Stored data:
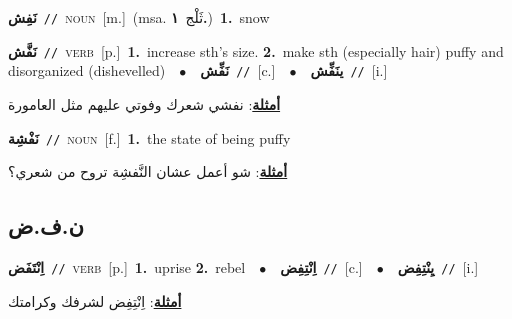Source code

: \documentclass[10pt,a4paper,twoside]{article} %
\begin{document}
\begin{multicols}{2}
{\setlength\topsep{0pt}\textbf{\foreignlanguage{arabic}{نَفِش}}\ {\color{gray}\texttt{//}\color{black}}\ \textsc{noun}\ [m.]\ \color{gray}(msa. \foreignlanguage{arabic}{ثَلْج}~\foreignlanguage{arabic}{\textbf{١.}})\color{black}\ \textbf{1.}~snow\ } \vspace{2mm}

{\setlength\topsep{0pt}\textbf{\foreignlanguage{arabic}{نَفَّش}}\ {\color{gray}\texttt{//}\color{black}}\ \textsc{verb}\ [p.]\ \textbf{1.}~increase sth's size.  \textbf{2.}~make sth (especially hair) puffy and disorganized (dishevelled)\ \ $\bullet$\ \ \setlength\topsep{0pt}\textbf{\foreignlanguage{arabic}{نَفِّش}}\ {\color{gray}\texttt{//}\color{black}}\ [c.]\ \ $\bullet$\ \ \setlength\topsep{0pt}\textbf{\foreignlanguage{arabic}{ينَفِّش}}\ {\color{gray}\texttt{//}\color{black}}\ [i.]\  \begin{flushright}\color{gray}\foreignlanguage{arabic}{\textbf{\underline{\foreignlanguage{arabic}{أمثلة}}}: نفشي شعرك وفوتي عليهم مثل العامورة}\end{flushright}\color{black}} \vspace{2mm}

{\setlength\topsep{0pt}\textbf{\foreignlanguage{arabic}{نَفْشِة}}\ {\color{gray}\texttt{//}\color{black}}\ \textsc{noun}\ [f.]\ \textbf{1.}~the state of being puffy\  \begin{flushright}\color{gray}\foreignlanguage{arabic}{\textbf{\underline{\foreignlanguage{arabic}{أمثلة}}}: شو أعمل عشان النَّفشِة تروح من شعري؟}\end{flushright}\color{black}} \vspace{2mm}

\vspace{-3mm}
\subsection*{\color{blue}\foreignlanguage{arabic}{ن.ف.ض}\color{blue}{}} 

{\setlength\topsep{0pt}\textbf{\foreignlanguage{arabic}{اِنْتَفَض}}\ {\color{gray}\texttt{//}\color{black}}\ \textsc{verb}\ [p.]\ \textbf{1.}~uprise  \textbf{2.}~rebel\ \ $\bullet$\ \ \setlength\topsep{0pt}\textbf{\foreignlanguage{arabic}{اِنْتِفِض}}\ {\color{gray}\texttt{//}\color{black}}\ [c.]\ \ $\bullet$\ \ \setlength\topsep{0pt}\textbf{\foreignlanguage{arabic}{يِنْتِفِض}}\ {\color{gray}\texttt{//}\color{black}}\ [i.]\  \begin{flushright}\color{gray}\foreignlanguage{arabic}{\textbf{\underline{\foreignlanguage{arabic}{أمثلة}}}: اِنْتِفِض لشرفك وكرامتك}\end{flushright}\color{black}} \vspace{2mm}


\end{multicols}
\end{document}
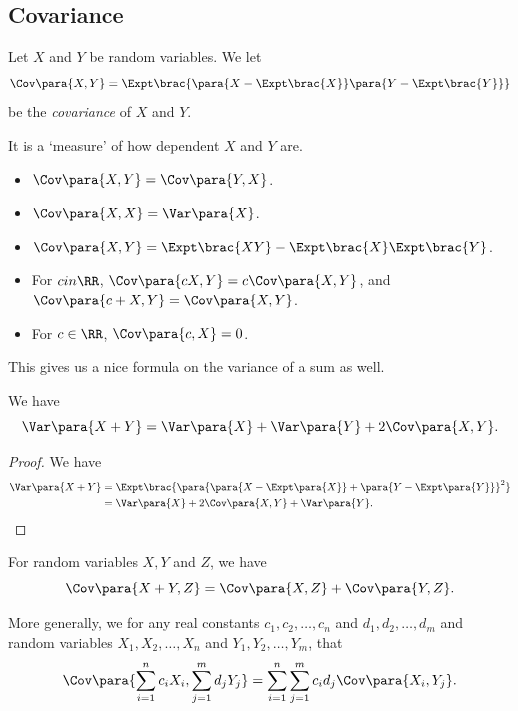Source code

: \subsection{Covariance}

\begin{definition}[Covariance]
    \label{def:covariance}%
    Let \(X\) and \(Y\) be random variables. We let
    \[
        \Cov\para{X, Y} = \Expt\brac{\para{X - \Expt\brac{X}} \para{Y - \Expt\brac{Y}}}
    \]
    be the \emph{covariance} of \(X\) and \(Y\).
\end{definition}

It is a `measure' of how dependent \(X\) and \(Y\) are.

\begin{proposition}
    \label{prop:properties-of-covariance}%
    \begin{itemize}
        \item \(\Cov\para{X, Y} = \Cov\para{Y, X}\). 
        \item \(\Cov\para{X, X} = \Var\para{X}\).
        \item \(\Cov\para{X, Y} = \Expt\brac{X Y} - \Expt\brac{X} \Expt\brac{Y}\).
        \item For \(c in \RR\), \(\Cov\para{cX, Y} = c \Cov\para{X, Y}\), and \(\Cov\para{c + X, Y} = \Cov\para{X, Y}\).
        \item For \(c \in \RR\), \(\Cov\para{c, X} = 0\).
    \end{itemize}
\end{proposition}

This gives us a nice formula on the variance of a sum as well.

\begin{proposition}
    \label{prop:variance-of-sum}%
    We have
    \[
        \Var\para{X + Y} = \Var\para{X} + \Var\para{Y} + 2 \Cov\para{X, Y}.
    \]    
\end{proposition}

\begin{proof}
    We have
    \begin{align*}
        \Var\para{X + Y} &= \Expt\brac{\para{\para{X - \Expt\para{X}} + \para{Y - \Expt\para{Y}}}^2} \\
        &= \Var\para{X} + 2 \Cov\para{X, Y} + \Var\para{Y}.
    \end{align*}
\end{proof}

\begin{proposition}
    \label{prop:linearity-of-covariance}%
    For random variables \(X, Y\) and \(Z\), we have
    \[
        \Cov\para{X + Y, Z} = \Cov\para{X, Z} + \Cov\para{Y, Z}.
    \]

    More generally, we for any real constants  \(c_1, c_2, \ldots, c_n\) and \(d_1, d_2, \ldots, d_m\) and random variables \(X_1, X_2, \ldots, X_n\) and \(Y_1, Y_2, \ldots, Y_m\), that
    \[
        \Cov\para{\sum_{i = 1}^{n} c_i X_i, \sum_{j = 1}^{m} d_j Y_j} = \sum_{i = 1}^{n} \sum_{j = 1}^{m} c_i d_j \Cov\para{X_i, Y_j}.
    \]
\end{proposition}

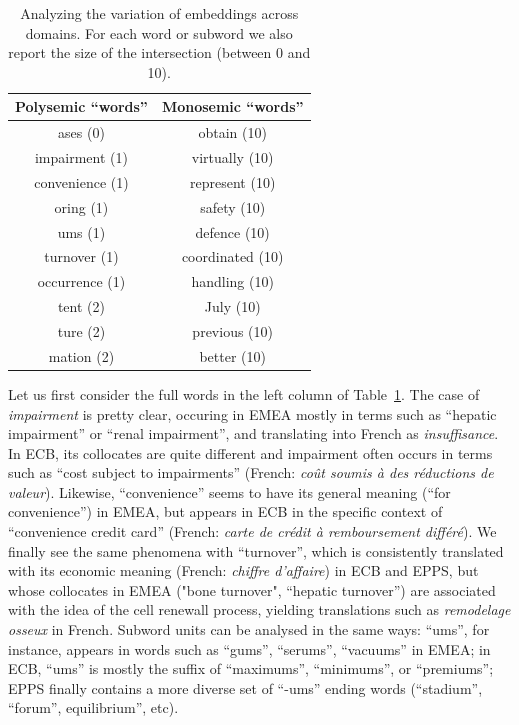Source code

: \begin{table}[h]
  \centering
  \begin{tabular}{c|c}
    Polysemic ``words'' & Monosemic ``words'' \\ \hline
     ases (0) &               obtain (10) \\       
     impairment (1) &     virtually (10) \\    
     convenience (1) &    represent (10) \\    
     oring (1) &              safety (10) \\       
     ums (1) &               defence (10) \\      
     turnover (1) &         coordinated (10) \\  
     occurrence (1) &     handling (10) \\     
     tent (2) &               July (10) \\         
     ture (2) &               previous (10) \\     
     mation (2) &           better (10) \\ \hline
  \end{tabular}
  \caption{Analyzing the variation of embeddings across domains. For each word or subword we also report the size of the intersection (between 0 and 10).}
  \label{tab:embeddings-chap5}
\end{table}

Let us first consider the full words in the left column of Table~\ref{tab:embeddings-chap5}. The case of \emph{impairment} is pretty clear, occuring in EMEA mostly in terms such as ``hepatic impairment'' or ``renal impairment'', and translating into French as \textsl{insuffisance}. In ECB, its collocates are quite different and impairment often occurs in terms such as ``cost subject to impairments'' (French: \emph{co\^ut soumis \`a des r\'eductions de valeur}). Likewise, ``convenience'' seems to have its general meaning (``for convenience'') in EMEA, but appears in ECB in the specific context of ``convenience credit card'' (French: \textsl{carte de cr\' edit \`a remboursement diff\'er\'e}). We finally see the same phenomena with ``turnover'', which is consistently translated with its economic meaning (French: \textsl{chiffre d'affaire}) in ECB and EPPS, but whose collocates in EMEA ("bone turnover", ``hepatic turnover'') are associated with the idea of the cell renewall process, yielding translations such as \textsl{remodelage osseux} in French. Subword units can be analysed in the same ways: ``ums'', for instance, appears in words such as ``gums'', ``serums'', ``vacuums''  in EMEA; in ECB, ``ums'' is mostly the suffix of ``maximums'', ``minimums'', or ``premiums''; EPPS finally contains a more diverse set of ``-ums'' ending words (``stadium'', ``forum'', equilibrium'', etc). 

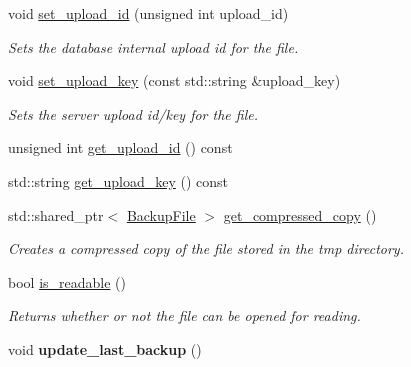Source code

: \begin{DoxyCompactItemize}
void \hyperlink{class_vessel_1_1_file_1_1_backup_file_af323ffd61bf4576cafb45ab38d24a71d}{set\+\_\+upload\+\_\+id} (unsigned int upload\+\_\+id)
\begin{DoxyCompactList}\small\item\em Sets the database internal upload id for the file. \end{DoxyCompactList}\item 
\mbox{\label{class_vessel_1_1_file_1_1_backup_file_a943a0b10391929ee1dab1f2455da917e}} 
void \hyperlink{class_vessel_1_1_file_1_1_backup_file_a943a0b10391929ee1dab1f2455da917e}{set\+\_\+upload\+\_\+key} (const std\+::string \&upload\+\_\+key)
\begin{DoxyCompactList}\small\item\em Sets the server upload id/key for the file. \end{DoxyCompactList}\item 
unsigned int \hyperlink{class_vessel_1_1_file_1_1_backup_file_a9bcd229287d4aff827dde16311d7ebe1}{get\+\_\+upload\+\_\+id} () const
\item 
std\+::string \hyperlink{class_vessel_1_1_file_1_1_backup_file_a198abedc7ad1c1d101750317f607e7a1}{get\+\_\+upload\+\_\+key} () const
\item 
std\+::shared\+\_\+ptr$<$ \hyperlink{class_vessel_1_1_file_1_1_backup_file}{Backup\+File} $>$ \hyperlink{class_vessel_1_1_file_1_1_backup_file_a1ca4b7b8dbc8ea016662fdf1e58b309b}{get\+\_\+compressed\+\_\+copy} ()
\begin{DoxyCompactList}\small\item\em Creates a compressed copy of the file stored in the tmp directory. \end{DoxyCompactList}\item 
bool \hyperlink{class_vessel_1_1_file_1_1_backup_file_aca36a170c08cb07d83babdb7a0476a15}{is\+\_\+readable} ()
\begin{DoxyCompactList}\small\item\em Returns whether or not the file can be opened for reading. \end{DoxyCompactList}\item 
\mbox{\label{class_vessel_1_1_file_1_1_backup_file_a849062bf65572a4b02bd15b381b49483}} 
void {\bfseries update\+\_\+last\+\_\+backup} ()
\end{DoxyCompactItemize}

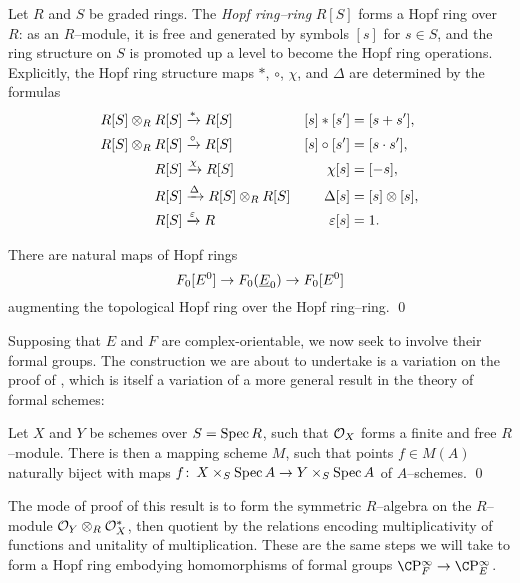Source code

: \begin{definition}
Let \(R\) and \(S\) be graded rings.  The \textit{Hopf ring--ring} \(R[S]\) forms a Hopf ring over \(R\): as an \(R\)--module, it is free and generated by symbols \([s]\) for \(s \in S\), and the ring structure on \(S\) is promoted up a level to become the Hopf ring operations.  Explicitly, the Hopf ring structure maps \(\ast\), \(\circ\), \(\chi\), and \(\Delta\) are determined by the formulas
\begin{align*}
R[S] \otimes_R R[S] & \xrightarrow{\ast} R[S] & [s] \ast [s'] & = [s + s'], \\
R[S] \otimes_R R[S] & \xrightarrow{\circ} R[S] & [s] \circ [s'] & = [s \cdot s'], \\
R[S] & \xrightarrow{\chi} R[S] & \chi [s] & = [-s], \\
R[S] & \xrightarrow{\Delta} R[S] \otimes_R R[S] & \Delta [s] & = [s] \otimes [s], \\
R[S] & \xrightarrow{\varepsilon} R & \varepsilon[s] & = 1.
\end{align*}
\end{definition}

\begin{lemma}
There are natural maps of Hopf rings \[F_0[E^0] \to F_0(\OS{E}{0}) \to F_0[E^0]\] augmenting the topological Hopf ring over the Hopf ring--ring. \qed
\end{lemma}

Supposing that \(E\) and \(F\) are complex-orientable, we now seek to involve their formal groups.  The construction we are about to undertake is a variation on the proof of , which is itself a variation of a more general result in the theory of formal schemes:
\begin{lemma}\label{MappingSchemeStatement}
Let \(X\) and \(Y\) be schemes over \(S = \operatorname{Spec} R\), such that \(\mathcal{O}_X\) forms a finite and free \(R\)--module.  There is then a mapping scheme \(M\), such that points \(f \in M(A)\) naturally biject with maps \(f\colon\thinspace X \times_S \operatorname{Spec} A \to Y \times_S \operatorname{Spec} A\) of \(A\)--schemes. \qed
\end{lemma}

\noindent The mode of proof of this result is to form the symmetric \(R\)--algebra on the \(R\)--module \(\mathcal{O}_Y \otimes_R \mathcal{O}_X^*\), then quotient by the relations encoding multiplicativity of functions and unitality of multiplication.  These are the same steps we will take to form a Hopf ring embodying homomorphisms of formal groups \(\CP^\infty_F \to \CP^\infty_E\).

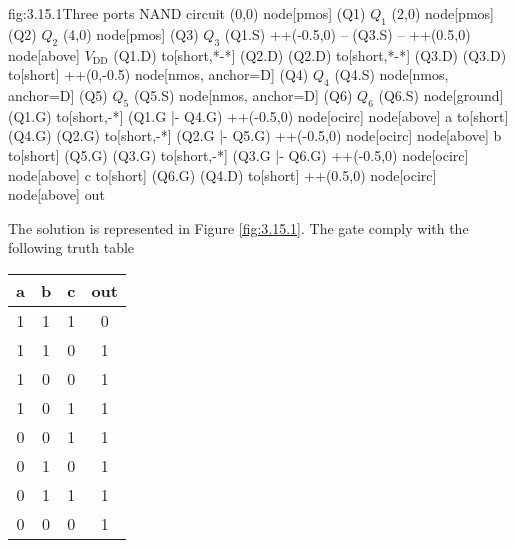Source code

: \begin{circuit}{fig:3.15.1}{Three ports NAND circuit}
    (0,0) node[pmos] (Q1) {$Q_1$}
    (2,0) node[pmos] (Q2) {$Q_2$}
    (4,0) node[pmos] (Q3) {$Q_3$}
    (Q1.S) ++(-0.5,0) -- (Q3.S) -- ++(0.5,0)
    node[above] {$V_\text{DD}$}
    (Q1.D) to[short,*-*] (Q2.D)
    (Q2.D) to[short,*-*] (Q3.D)
    (Q3.D) to[short] ++(0,-0.5)
    node[nmos, anchor=D] (Q4) {$Q_4$}
    (Q4.S) node[nmos, anchor=D] (Q5) {$Q_5$}
    (Q5.S) node[nmos, anchor=D] (Q6) {$Q_6$}
    (Q6.S) node[ground] {}
    (Q1.G) to[short,-*] (Q1.G |- Q4.G)
    ++(-0.5,0)
    node[ocirc] {}
    node[above] {a}
    to[short] (Q4.G)
    (Q2.G) to[short,-*] (Q2.G |- Q5.G)
    ++(-0.5,0)
    node[ocirc] {}
    node[above] {b}
    to[short] (Q5.G)
    (Q3.G) to[short,-*] (Q3.G |- Q6.G)
    ++(-0.5,0)
    node[ocirc] {}
    node[above] {c}
    to[short] (Q6.G)
    (Q4.D) to[short] ++(0.5,0)
    node[ocirc] {}
    node[above] {out}
\end{circuit}
The solution is represented in Figure \ref{fig:3.15.1}. The gate comply with the following truth table
\begin{center}
\begin{tabular}{c c c | c}
    a & b & c & out \\
    \hline
    1 & 1 & 1 & 0 \\
    1 & 1 & 0 & 1 \\
    1 & 0 & 0 & 1 \\
    1 & 0 & 1 & 1 \\
    0 & 0 & 1 & 1 \\
    0 & 1 & 0 & 1 \\
    0 & 1 & 1 & 1 \\
    0 & 0 & 0 & 1 \\
\end{tabular}
\end{center}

What you have to do: Lines that contain "anchor" are to be copied from the records above.

Answer space:
    node[nmos, anchor=D] (Q4) {$Q_4$}
    (Q4.S) node[nmos, anchor=D] (Q5) {$Q_5$}
    (Q5.S) node[nmos, anchor=D] (Q6) {$Q_6$}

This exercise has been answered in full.